Bankacılık kulislerinde son günlerin en çok konuşulan iki bankası hiç şüphesiz Finansbank ve Denizbank. Fransa-Belçika ortaklı Dexia’nın içinde bulunduğu durum nedeniyle Denizbank’ı satışa çıkarması “Kim alacak?” dedikodularını alevlendirdi. Sberbank, Standard Chartered, Intesa muhtemel talipliler arasında gösterildi. Bu bankalar arasında sadece Intesa iddiaları yalanladı. NBG’nin peşpeşe reddettiği bir diğer iddia ise HSBC’nin Finansbank’a talip olduğu yönünde. Bu iki bankaların ortaklık yapısının ne şekilde değişeceği ya da değişmeyeceğini zaman gösterecek olsa da Finansbank gündemdeki yerini koruyacağa benziyor. Çünkü Finansbank geçen hafta , Finans Emeklilik ve Hayat’ı satışa çıkardığını duyurdu. Sigorta sektörünün yoğun yabancı ilgili altında olması nedeniyle Finanbank’ın Finans Emeklilik ve Hayat için müşteri bulmakta zorlanmayacağı düşünülüyor. Ancak muhtemel alıcı Finansbank’ın dağıtım ağını kullanmaya devam etmek isteyecektir. Geçtiğimiz aylarda Axa’nın Denizbank ile yaptığı anlaşma, dağıtım ağının sigorta devleri için ne kadar önemli olduğunu bir kez daha gözler önüne serdi.
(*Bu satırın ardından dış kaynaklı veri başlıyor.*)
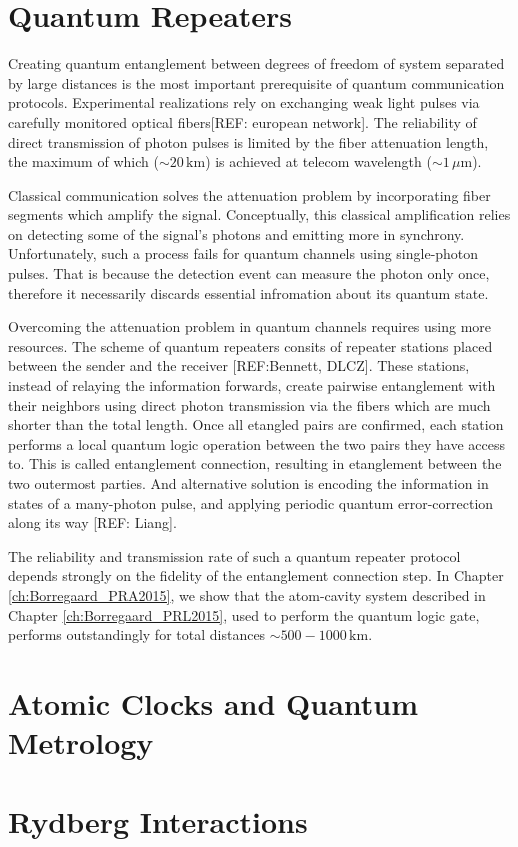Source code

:\section{Quantum Repeaters}
Creating quantum entanglement between degrees of freedom of system separated by
large distances is the most important prerequisite of quantum communication
protocols. Experimental realizations rely on exchanging weak light pulses
via carefully monitored optical fibers[REF: european network]. The
reliability of direct transmission of photon pulses is limited by the
fiber attenuation length, the maximum of which ($\sim 20\,\mathrm{km}$) is
achieved at telecom wavelength ($\sim 1\,\mu\mathrm{m}$).

Classical communication solves the attenuation problem by incorporating fiber
segments which amplify the signal. Conceptually, this classical amplification
relies on detecting some of the signal's photons and emitting more in synchrony.
Unfortunately, such a process fails for quantum channels using single-photon
pulses. That is because the detection event can measure the photon only once,
therefore it necessarily discards essential infromation about its quantum state.

Overcoming the attenuation problem in quantum channels requires using more
resources. The scheme of quantum repeaters consits of repeater stations placed
between the sender and the receiver [REF:Bennett, DLCZ].
These stations, instead of relaying the information forwards, create pairwise
entanglement with their neighbors using direct photon transmission via the
fibers which are much shorter than the total length. Once all etangled pairs are
confirmed, each station performs a local quantum logic operation between the two
pairs they have access to. This is called entanglement connection, resulting in
etanglement between the two outermost parties. And alternative solution is
encoding the information in states of a many-photon pulse, and applying periodic
quantum error-correction along its way [REF: Liang].

The reliability and transmission rate of such a quantum repeater protocol
depends strongly on the fidelity of the entanglement connection step. In Chapter
\ref{ch:Borregaard_PRA2015}, we show that the atom-cavity system described in
Chapter \ref{ch:Borregaard_PRL2015}, used to perform the quantum logic gate,
performs outstandingly for total distances $\sim
500-1000\,\mathrm{km}$.



\section{Atomic Clocks and Quantum Metrology}


\section{Rydberg Interactions}



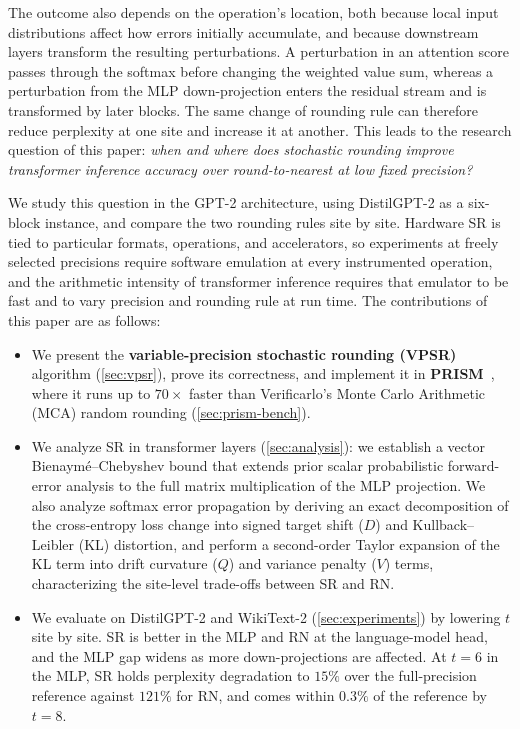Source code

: The outcome also depends on the operation's location, both because local input
distributions affect how errors initially accumulate, and because downstream
layers transform the resulting perturbations. A perturbation in an attention score
passes through the softmax before changing the weighted value sum, whereas a
perturbation from the MLP down-projection enters the residual stream and is
transformed by later blocks. The same change of rounding rule can therefore
reduce perplexity at one site and increase it at another. This leads to the
research question of this paper: \emph{when and where does stochastic rounding
      improve transformer inference accuracy over round-to-nearest at low fixed
      precision?}

We study this question in the GPT-2 architecture, using DistilGPT-2 as a
six-block instance, and compare the two rounding rules site by site. Hardware
SR is tied to particular formats, operations, and accelerators, so experiments
at freely selected precisions require software emulation at every instrumented
operation, and the arithmetic intensity of transformer inference requires that
emulator to be fast and to vary precision and rounding rule at run time. The
contributions of this paper are as follows:

\begin{itemize}[leftmargin=1.5em]
      \item We present the \textbf{variable-precision stochastic rounding
                  (VPSR)} algorithm (\cref{sec:vpsr}), prove its correctness, and
            implement it in \textbf{PRISM}~\citep{prism}, where it runs up to
            $70\times$ faster than Verificarlo's Monte Carlo Arithmetic (MCA)
            random rounding (\cref{sec:prism-bench}).
      \item We analyze SR in transformer layers (\cref{sec:analysis}): we establish a
            vector Bienaym\'e--Chebyshev bound that extends prior scalar
            probabilistic forward-error analysis to the full matrix multiplication
            of the MLP projection. We also analyze softmax error propagation by
            deriving an exact decomposition of the cross-entropy loss change
            into signed target shift ($D$) and Kullback--Leibler (KL) distortion, and perform
            a second-order Taylor expansion of the KL term into drift curvature
            ($Q$) and variance penalty ($V$) terms, characterizing the
            site-level trade-offs between SR and RN.
      \item We evaluate on DistilGPT-2 and WikiText-2 (\cref{sec:experiments})
            by lowering $t$ site by site. SR is better in the MLP and RN at the
            language-model head, and the MLP gap widens as more down-projections
            are affected. At $t=6$ in the MLP, SR holds perplexity degradation to
            $15\%$ over the full-precision reference against $121\%$ for RN, and
            comes within $0.3\%$ of the reference by $t=8$.
\end{itemize}

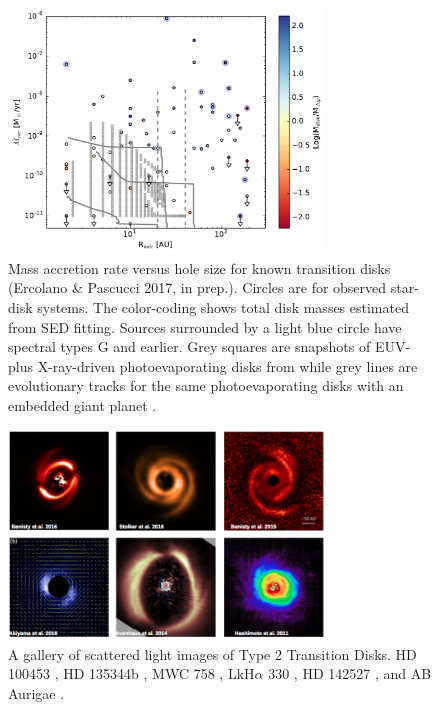 \documentclass[10pt,fleqn,twoside]{article}
\begin{document}
\begin{figure}
\centerline{\includegraphics[width=0.75\textwidth]{figures/Macc_Rhole_Mdisk.pdf}}
\caption{\label{fig-macc-rhole-mdisc}
  Mass accretion rate versus hole size for known transition
  disks (Ercolano \& Pascucci 2017, in prep.). Circles are for
  observed star-disk systems. The color-coding shows total disk masses
  estimated from SED fitting. Sources surrounded by a
  light blue circle have spectral types G and earlier. Grey squares
  are snapshots of EUV- plus X-ray-driven photoevaporating disks from
  \citet{2011MNRAS.412...13O} while grey lines are evolutionary tracks for the
  same photoevaporating disks with an embedded giant planet 
  \citep{2013MNRAS.430.1392R}.} 
\end{figure}


\begin{figure}
\centerline{\includegraphics[width=0.75\textwidth]{figures/Type2TD_Scat.png}}
\caption{\label{fig-type2-scat}
  A gallery of scattered light images of Type 2 Transition Disks. 
 HD 100453 
\citep{2017A&A...597A..42B}, HD 135344b \citep{2016A&A...595A.113S},
MWC 758 \citep{2015A&A...578L...6B}, LkH$\alpha$ 330 \citep{2016AJ....152..222A}, 
HD 142527 \citep{2014ApJ...781...87A}, and AB Aurigae \citep{2011ApJ...729L..17H}.} 
\end{figure}
\end{document}
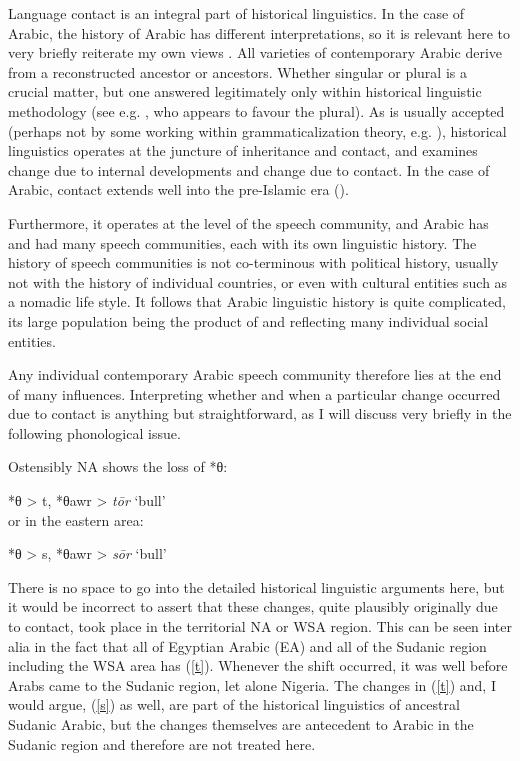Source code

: \documentclass[output=paper]{langsci/langscibook}
\begin{document}
Language contact is an integral part of historical linguistics. In the case of Arabic, the history of Arabic has different interpretations, so it is relevant here to very briefly reiterate my own views \citep{Owens2006}. All varieties of contemporary Arabic derive from a reconstructed ancestor or ancestors. Whether singular or plural is a crucial matter, but one answered legitimately only within historical linguistic methodology (see e.g. \citealt{Retsö2013}, who appears to favour the plural). As is usually accepted (perhaps not by some working within grammaticalization theory, e.g. \citealt{HeineKuteva2011}), historical linguistics operates at the juncture of inheritance and contact, and examines change due to internal developments and change due to contact. In the case of Arabic, contact extends well into the pre-Islamic era (\citealt{Owens2013,Owens2016Aramaic,Owensforthcoming}).

Furthermore, it operates at the level of the speech community, and Arabic has and had many speech communities, each with its own linguistic history. The history of speech communities is not co-terminous with political history, usually not with the history of individual countries, or even with cultural entities such as a nomadic life style. It follows that Arabic linguistic history is quite complicated, its large population being the product of and reflecting many individual social entities. 

Any individual contemporary Arabic speech community therefore lies at the end of many influences. Interpreting whether and when a particular change occurred due to contact is anything but straightforward, as I will discuss very briefly in the following phonological issue.

Ostensibly NA shows the loss of *θ:

\ea\label{t}
*\textup{θ} > t, \textup{*}θawr > \textit{tōr}  \textup{‘bull’}\\
\z
  or in the eastern area:

\ea\label{s}
  *θ > s, \textup{*}θawr > \textit{sōr} \textup{‘bull’}\\
\z

There is no space to go into the detailed historical linguistic arguments here, but it would be incorrect to assert that these changes, quite plausibly originally due to contact, took place in the territorial NA or WSA region. This can be seen inter alia in the fact that all of Egyptian Arabic (EA) and all of the Sudanic region including the WSA area has (\ref{t}). Whenever the shift occurred, it was well before Arabs came to the Sudanic region, let alone Nigeria. The changes in (\ref{t}) and, I would argue, (\ref{s}) as well, are part of the historical linguistics of ancestral Sudanic Arabic, but the changes themselves are antecedent to Arabic in the Sudanic region and therefore are not treated here. 
\end{document}
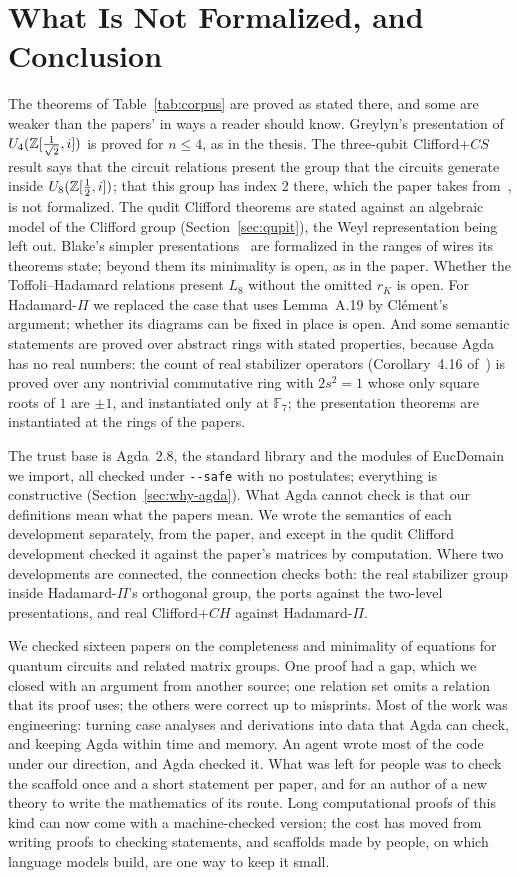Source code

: \section{What Is Not Formalized, and Conclusion}\label{sec:conclusion}

The theorems of Table~\ref{tab:corpus} are proved as stated there, and
some are weaker than the papers' in ways a reader should know.
Greylyn's presentation of $U_4(\Z[\frac1{\sqrt2},i])$ is proved for
$n\le4$, as in the thesis. The three-qubit Clifford+$CS$ result says
that the circuit relations present the group that the circuits
generate inside $U_8(\Z[\frac12,i])$; that this group has index 2
there, which the paper takes from~\cite{amy2020numbertheoretic}, is
not formalized. The qudit Clifford theorems are stated against an
algebraic model of the Clifford group (Section~\ref{sec:qupit}), the
Weyl representation being left out. Blake's simpler
presentations~\cite{blake2026simpler} are formalized in the ranges of
wires its theorems state; beyond them its minimality is open, as in the
paper. Whether the Toffoli--Hadamard relations present $L_8$ without
the omitted $r_K$ is open. For Hadamard-$\Pi$ we
replaced the case that uses Lemma~A.19 by Cl\'ement's argument;
whether its diagrams can be fixed in place is open. And some semantic
statements are proved over abstract rings with stated properties,
because Agda has no real numbers: the count of real stabilizer
operators (Corollary~4.16 of~\cite{makary2021real}) is proved over any
nontrivial commutative ring with $2s^2=1$ whose only square roots of
$1$ are $\pm1$, and instantiated only at $\mathbb{F}_7$; the
presentation theorems are instantiated at the rings of the papers.

The trust base is Agda~2.8, the standard library and the modules of
EucDomain we import, all checked under \texttt{-{}-safe} with no
postulates; everything is constructive (Section~\ref{sec:why-agda}).
What Agda cannot check is that our definitions mean what the papers
mean. We wrote the semantics of each development separately, from the
paper, and except in the qudit Clifford development checked it against
the paper's matrices by computation. Where two developments are
connected, the connection checks both: the real stabilizer group
inside Hadamard-$\Pi$'s orthogonal group, the ports against the
two-level presentations, and real Clifford+$CH$ against
Hadamard-$\Pi$.

We checked sixteen papers on the completeness and minimality of
equations for quantum circuits and related matrix groups. One proof
had a gap, which we closed with an argument from another source; one
relation set omits a relation that its proof uses; the others were
correct up to misprints. Most of the work was engineering:
turning case analyses and derivations into data that Agda can check,
and keeping Agda within time and memory. An agent wrote most of the
code under our direction, and Agda checked it. What was left for people
was to check the scaffold once and a short statement per paper, and
for an author of a new theory to write the mathematics of its route.
Long computational proofs of this kind can now come with a
machine-checked version; the cost has moved from writing proofs to
checking statements, and scaffolds made by people, on which language
models build, are one way to keep it small.
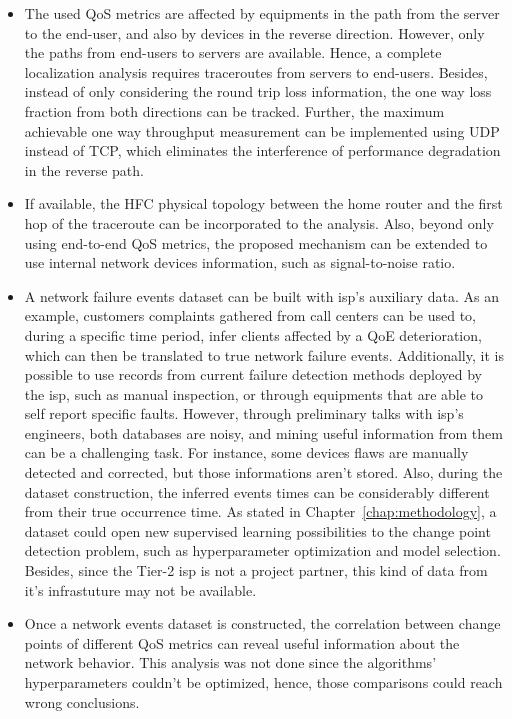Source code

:\begin{itemize}
\item
The used QoS metrics are affected by equipments in the path from the server to
the end-user, and also by devices in the reverse direction.
However, only the paths from end-users to servers are available.
Hence, a complete
localization analysis requires traceroutes from servers to end-users.
Besides, instead of only considering the round trip loss information,
the one way loss fraction from both directions can be tracked.
Further, the maximum achievable one way throughput measurement can be
implemented using UDP instead of TCP, which eliminates the interference of
performance degradation in the reverse path.

\item
If available, the HFC physical topology between the home router and the
first hop of the traceroute can be incorporated to the analysis.
Also, beyond only using end-to-end QoS metrics,
the proposed mechanism can be extended
to use internal network devices information, such as signal-to-noise ratio.

\item
A network failure events dataset can be built with \gls*{isp}'s auxiliary data.
As an example, customers complaints gathered from call centers can be used to,
during a specific time period, infer clients affected by a QoE deterioration,
which can then be translated to true network failure events.
Additionally, it is possible to use records from current failure detection
methods deployed by the \gls*{isp}, such as manual inspection, or through equipments
that are able to self report specific faults.
However, through preliminary talks with \gls*{isp}'s engineers,
both databases are noisy, and mining useful information
from them can be a challenging task.
For instance, some devices flaws are manually
detected and corrected, but those informations aren't stored.
Also, during the dataset construction, the inferred events times can be
considerably different from their true occurrence time.
As stated in Chapter~\ref{chap:methodology}, a dataset could open new
supervised learning possibilities to the change point detection problem, such
as hyperparameter optimization and model selection.
Besides, since the Tier-2 \gls*{isp} is not a project partner, this kind of data from
it's infrastuture may not be available.

\item
Once a network events dataset is constructed, the correlation between
change points of different QoS metrics can reveal useful information
about the network behavior. This analysis was not done since the algorithms'
hyperparameters couldn't be optimized, hence, those comparisons could reach
wrong conclusions.


\end{itemize}
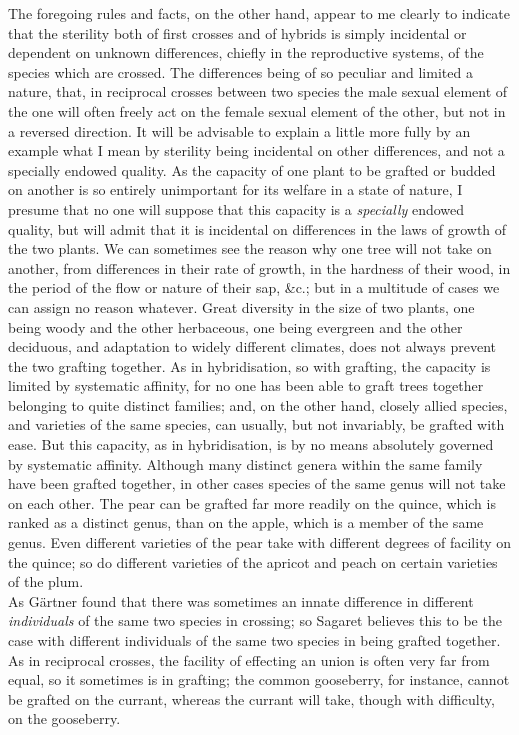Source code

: \indent The foregoing rules and facts, on the other hand, appear to me clearly to indicate that the sterility both of first crosses and of hybrids is simply incidental or dependent on unknown differences, chiefly in the reproductive systems, of the species which are crossed. The differences being of so peculiar and limited a nature, that, in reciprocal crosses between two species the male sexual element of the one will often freely act on the female sexual element of the other, but not in a reversed direction. It will be advisable to explain a little more fully by an example what I mean by sterility being incidental on other differences, and not a specially endowed quality. As the capacity of one plant to be grafted or budded on another is so entirely unimportant for its welfare in a state of nature, I presume that no one will suppose that this capacity is a \emph{ specially} endowed quality, but will admit that it is incidental on differences in the laws of growth of the two plants. We can sometimes see the reason why one tree will not take on another, from differences in their rate of growth, in the hardness of their wood, in the period of the flow or nature of their sap, \&c.; but in a multitude of cases we can assign no reason whatever. Great diversity in the size of two plants, one being woody and the other herbaceous, one being evergreen and the other deciduous, and adaptation to widely different climates, does not always prevent the two grafting together. As in hybridisation, so with grafting, the capacity is limited by systematic affinity, for no one has been able to graft trees together belonging to quite distinct families; and, on the other hand, closely allied species, and varieties of the same species, can usually, but not invariably, be grafted with ease. But this capacity, as in hybridisation, is by no means absolutely governed by systematic affinity. Although many distinct genera within the same family have been grafted together, in other cases species of the same genus will not take on each other. The pear can be grafted far more readily on the quince, which is ranked as a distinct genus, than on the apple, which is a member of the same genus. Even different varieties of the pear take with different degrees of facility on the quince; so do different varieties of the apricot and peach on certain varieties of the plum.\\
\indent As G\"{a}rtner found that there was sometimes an innate difference in different \emph{individuals} of the same two species in crossing; so Sagaret believes this to be the case with different individuals of the same two species in being grafted together. As in reciprocal crosses, the facility of effecting an union is often very far from equal, so it sometimes is in grafting; the common gooseberry, for instance, cannot be grafted on the currant, whereas the currant will take, though with difficulty, on the gooseberry.\\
Geçen hafta Orta Vadeli Program’ın açıklandığı basın toplantısında Başbakan Yardımcısı Ali Babacan, iç tasarruf miktarının artırılması için bireysel emeklilik fonlarına yönelik adımlar atılıp atılamayacağına ilişkin soruya, “Bireysel emeklilikle ilgili konulara bakıyoruz. Bireysel emeklilik sistemi (BES) nasıl geliştirilebilir? Nasıl daha cazip hale getirilebilir? Bu üzerinde çalıştığımız konulardan bir tanesi” yanıtını verdi. Bu açıklamanın hemen ardından üst düzey bir sektör temsilcisini aradım. Babacan’ın açıklamalarını aktardığım yetkili ilk anda şaka yaptığımı sandı ve şöyle devam etti: “Biz yıllardır bireysel emeklilik sisteminin geliştirilmesi için Ankara’dan destek bekliyoruz. Taleplerimizi birçok kez Hazine’ye aktardık. Ama şimdiye kadar pek bir ilerleme sağlanamadı. İnşallah sektörü daha da ileri taşıyacak adımlar atılır. Sayın Bakan’ın üzerinde çalıştığımız konulardan kastı, vergi avantajının genişletilmesi olabilir. Çok kısa sürede sektör çok önemli büyüklüklere ulaştı. Atılacak adımlar sektörü daha da büyütür.”
Sektör temsilcileri, vergi avantajının genişletilmesinin yanısıra altın ve kıymetli maden fonlarının ihracı konusunda da SPK’dan yeşil ışık bekliyor.